▶ Exercise: Count up the lines of the data below that contain the string "comma", then give only the total.

Stored data entries:
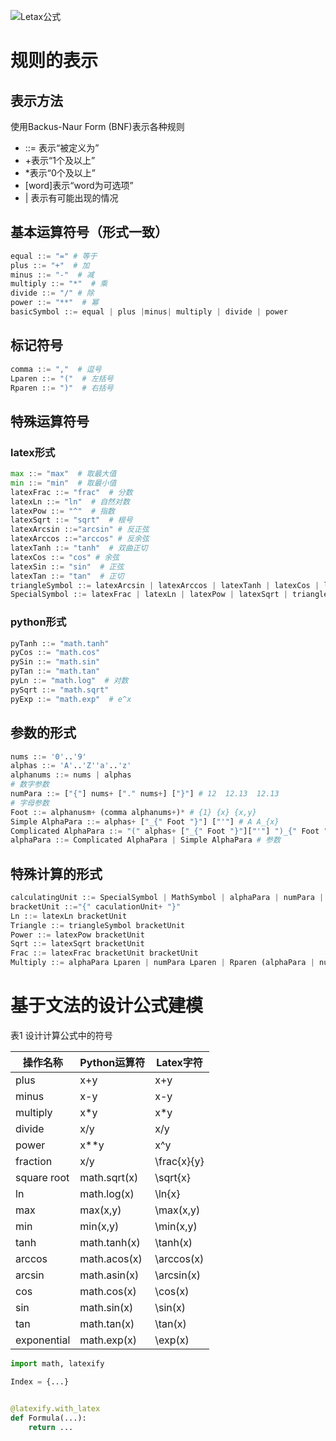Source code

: ![Letax公式](https://my-picbed.oss-cn-hangzhou.aliyuncs.com/img/20210519103028.png)

# 规则的表示

## 表示方法

使用Backus-Naur Form (BNF)表示各种规则

+ ::= 表示“被定义为”
+ +表示“1个及以上”
+ *表示“0个及以上”
+ [word]表示“word为可选项”
+ | 表示有可能出现的情况

## 基本运算符号（形式一致）

```python
equal ::= "=" # 等于
plus ::= "+"  # 加
minus ::= "-"  # 减
multiply ::= "*"  # 乘
divide ::= "/" # 除
power ::= "**"  # 幂
basicSymbol ::= equal | plus |minus| multiply | divide | power
```

## 标记符号

```python
comma ::= ","  # 逗号
Lparen ::= "("  # 左括号
Rparen ::= ")"  # 右括号
```

## 特殊运算符号

### latex形式

```python
max ::= "max"  # 取最大值
min ::= "min"  # 取最小值
latexFrac ::= "frac"  # 分数
latexLn ::= "ln"  # 自然对数
latexPow ::= "^"  # 指数
latexSqrt ::= "sqrt"  # 根号
latexArcsin ::="arcsin" # 反正弦
latexArccos ::="arccos" # 反余弦
latexTanh ::= "tanh"  # 双曲正切
latexCos ::= "cos" # 余弦
latexSin ::= "sin"  # 正弦
latexTan ::= "tan"  # 正切
triangleSymbol ::= latexArcsin | latexArccos | latexTanh | latexCos | latexSin | latexTan 
SpecialSymbol ::= latexFrac | latexLn | latexPow | latexSqrt | triangleSymbol
```
### python形式

```python
pyTanh ::= "math.tanh"
pyCos ::= "math.cos"
pySin ::= "math.sin"
pyTan ::= "math.tan"
pyLn ::= "math.log"  # 对数
pySqrt ::= "math.sqrt"
pyExp ::= "math.exp"  # e^x
```

##  参数的形式

```python
nums ::= '0'..'9'
alphas ::= 'A'..'Z''a'..'z'
alphanums ::= nums | alphas
# 数字参数     
numPara ::= ["{"] nums+ ["." nums+] ["}"] # 12  12.13  12.13
# 字母参数
Foot ::= alphanusm+ (comma alphanums+)* # {1} {x} {x,y}
Simple AlphaPara ::= alphas+ ["_{" Foot "}"] ["'"] # A A_{x} 
Complicated AlphaPara ::= "(" alphas+ ["_{" Foot "}"]["'"] ")_{" Foot "}" # (A_{x})_{y}
alphaPara ::= Complicated AlphaPara | Simple AlphaPara # 参数
```

## 特殊计算的形式

```python
calculatingUnit ::= SpecialSymbol | MathSymbol | alphaPara | numPara | basicSymbol | Lparen | Rparen |comma
bracketUnit ::="{" caculationUnit+ "}"
Ln ::= latexLn bracketUnit
Triangle ::= triangleSymbol bracketUnit
Power ::= latexPow bracketUnit
Sqrt ::= latexSqrt bracketUnit
Frac ::= latexFrac bracketUnit bracketUnit
Multiply ::= alphaPara Lparen | numPara Lparen | Rparen (alphaPara | numPara) | Rparen Lparen | (alphaPara | numPara) alphaPara| (alphaPara | numPara) MathSymbol
```

   

# 基于文法的设计公式建模



表1 设计计算公式中的符号

| 操作名称    | Python运算符 | Latex字符   |
| ----------- | ------------ | ----------- |
| plus        | x+y          | x+y         |
| minus       | x-y          | x-y         |
| multiply    | x*y          | x*y         |
| divide      | x/y          | x/y         |
| power       | x**y         | x^y         |
| fraction    | x/y          | \frac{x}{y} |
| square root | math.sqrt(x) | \sqrt{x}    |
| ln          | math.log(x)  | \ln{x}      |
| max         | max(x,y)     | \max(x,y)   |
| min         | min(x,y)     | \min(x,y)   |
| tanh        | math.tanh(x) | \tanh(x)    |
| arccos      | math.acos(x) | \arccos(x)  |
| arcsin      | math.asin(x) | \arcsin(x)  |
| cos         | math.cos(x)  | \cos(x)     |
| sin         | math.sin(x)  | \sin(x)     |
| tan         | math.tan(x)  | \tan(x)     |
| exponential | math.exp(x)  | \exp(x)     |



```python
import math, latexify

Index = {...}


@latexify.with_latex
def Formula(...):
    return ...

```



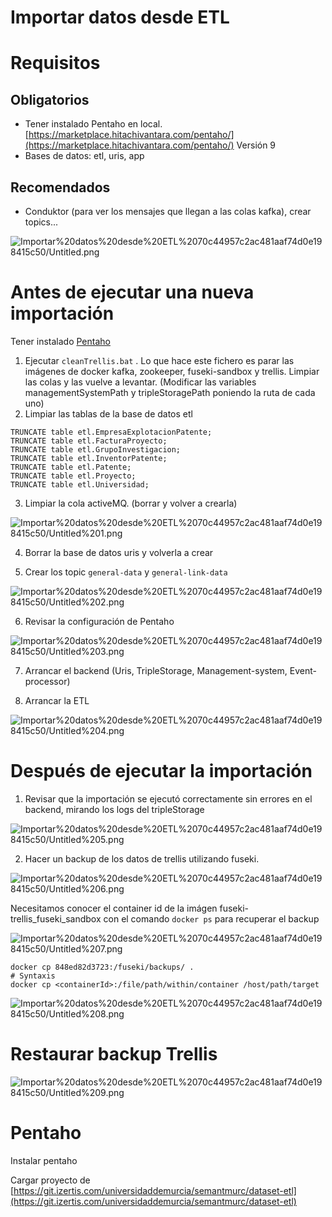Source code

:# Importar datos desde ETL

# Requisitos

## Obligatorios

- Tener instalado Pentaho en local. [https://marketplace.hitachivantara.com/pentaho/](https://marketplace.hitachivantara.com/pentaho/)  Versión 9
- Bases de datos: etl, uris, app

## Recomendados

- Conduktor (para ver los mensajes que llegan a las colas kafka), crear topics...

![Importar%20datos%20desde%20ETL%2070c44957c2ac481aaf74d0e198415c50/Untitled.png](Importar%20datos%20desde%20ETL%2070c44957c2ac481aaf74d0e198415c50/Untitled.png)

# Antes de ejecutar una nueva importación

Tener instalado [Pentaho](https://www.notion.so/Pentaho-0cb0bd85cf5e4ac0b288a4293ee07064)

1. Ejecutar `cleanTrellis.bat` . Lo que hace este fichero es parar las imágenes de docker kafka, zookeeper, fuseki-sandbox y trellis. Limpiar las colas y las vuelve a levantar. (Modificar las variables managementSystemPath y tripleStoragePath poniendo la ruta de cada uno)
2. Limpiar las tablas de la base de datos etl 

```docker
TRUNCATE table etl.EmpresaExplotacionPatente;
TRUNCATE table etl.FacturaProyecto;
TRUNCATE table etl.GrupoInvestigacion;
TRUNCATE table etl.InventorPatente;
TRUNCATE table etl.Patente;
TRUNCATE table etl.Proyecto;
TRUNCATE table etl.Universidad;
```

3. Limpiar la cola activeMQ. (borrar y volver a crearla)

![Importar%20datos%20desde%20ETL%2070c44957c2ac481aaf74d0e198415c50/Untitled%201.png](Importar%20datos%20desde%20ETL%2070c44957c2ac481aaf74d0e198415c50/Untitled%201.png)

4. Borrar la base de datos uris y volverla a crear

5. Crear los topic `general-data` y `general-link-data`

![Importar%20datos%20desde%20ETL%2070c44957c2ac481aaf74d0e198415c50/Untitled%202.png](Importar%20datos%20desde%20ETL%2070c44957c2ac481aaf74d0e198415c50/Untitled%202.png)

6. Revisar la configuración de Pentaho

![Importar%20datos%20desde%20ETL%2070c44957c2ac481aaf74d0e198415c50/Untitled%203.png](Importar%20datos%20desde%20ETL%2070c44957c2ac481aaf74d0e198415c50/Untitled%203.png)

7. Arrancar el backend (Uris, TripleStorage, Management-system, Event-processor)

8. Arrancar la ETL

![Importar%20datos%20desde%20ETL%2070c44957c2ac481aaf74d0e198415c50/Untitled%204.png](Importar%20datos%20desde%20ETL%2070c44957c2ac481aaf74d0e198415c50/Untitled%204.png)

# Después de ejecutar la importación

1. Revisar que la importación se ejecutó correctamente sin errores en el backend, mirando los logs del tripleStorage

![Importar%20datos%20desde%20ETL%2070c44957c2ac481aaf74d0e198415c50/Untitled%205.png](Importar%20datos%20desde%20ETL%2070c44957c2ac481aaf74d0e198415c50/Untitled%205.png)

2. Hacer un backup de los datos de trellis utilizando fuseki.

![Importar%20datos%20desde%20ETL%2070c44957c2ac481aaf74d0e198415c50/Untitled%206.png](Importar%20datos%20desde%20ETL%2070c44957c2ac481aaf74d0e198415c50/Untitled%206.png)

Necesitamos conocer el container id de la imágen fuseki-trellis_fuseki_sandbox  con el comando `docker ps` para recuperar el backup

![Importar%20datos%20desde%20ETL%2070c44957c2ac481aaf74d0e198415c50/Untitled%207.png](Importar%20datos%20desde%20ETL%2070c44957c2ac481aaf74d0e198415c50/Untitled%207.png)

```docker
docker cp 848ed82d3723:/fuseki/backups/ .
# Syntaxis
docker cp <containerId>:/file/path/within/container /host/path/target
```

![Importar%20datos%20desde%20ETL%2070c44957c2ac481aaf74d0e198415c50/Untitled%208.png](Importar%20datos%20desde%20ETL%2070c44957c2ac481aaf74d0e198415c50/Untitled%208.png)

# Restaurar backup Trellis

![Importar%20datos%20desde%20ETL%2070c44957c2ac481aaf74d0e198415c50/Untitled%209.png](Importar%20datos%20desde%20ETL%2070c44957c2ac481aaf74d0e198415c50/Untitled%209.png)

# Pentaho

Instalar pentaho

Cargar proyecto de  [https://git.izertis.com/universidaddemurcia/semantmurc/dataset-etl](https://git.izertis.com/universidaddemurcia/semantmurc/dataset-etl)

▶ Response area: 3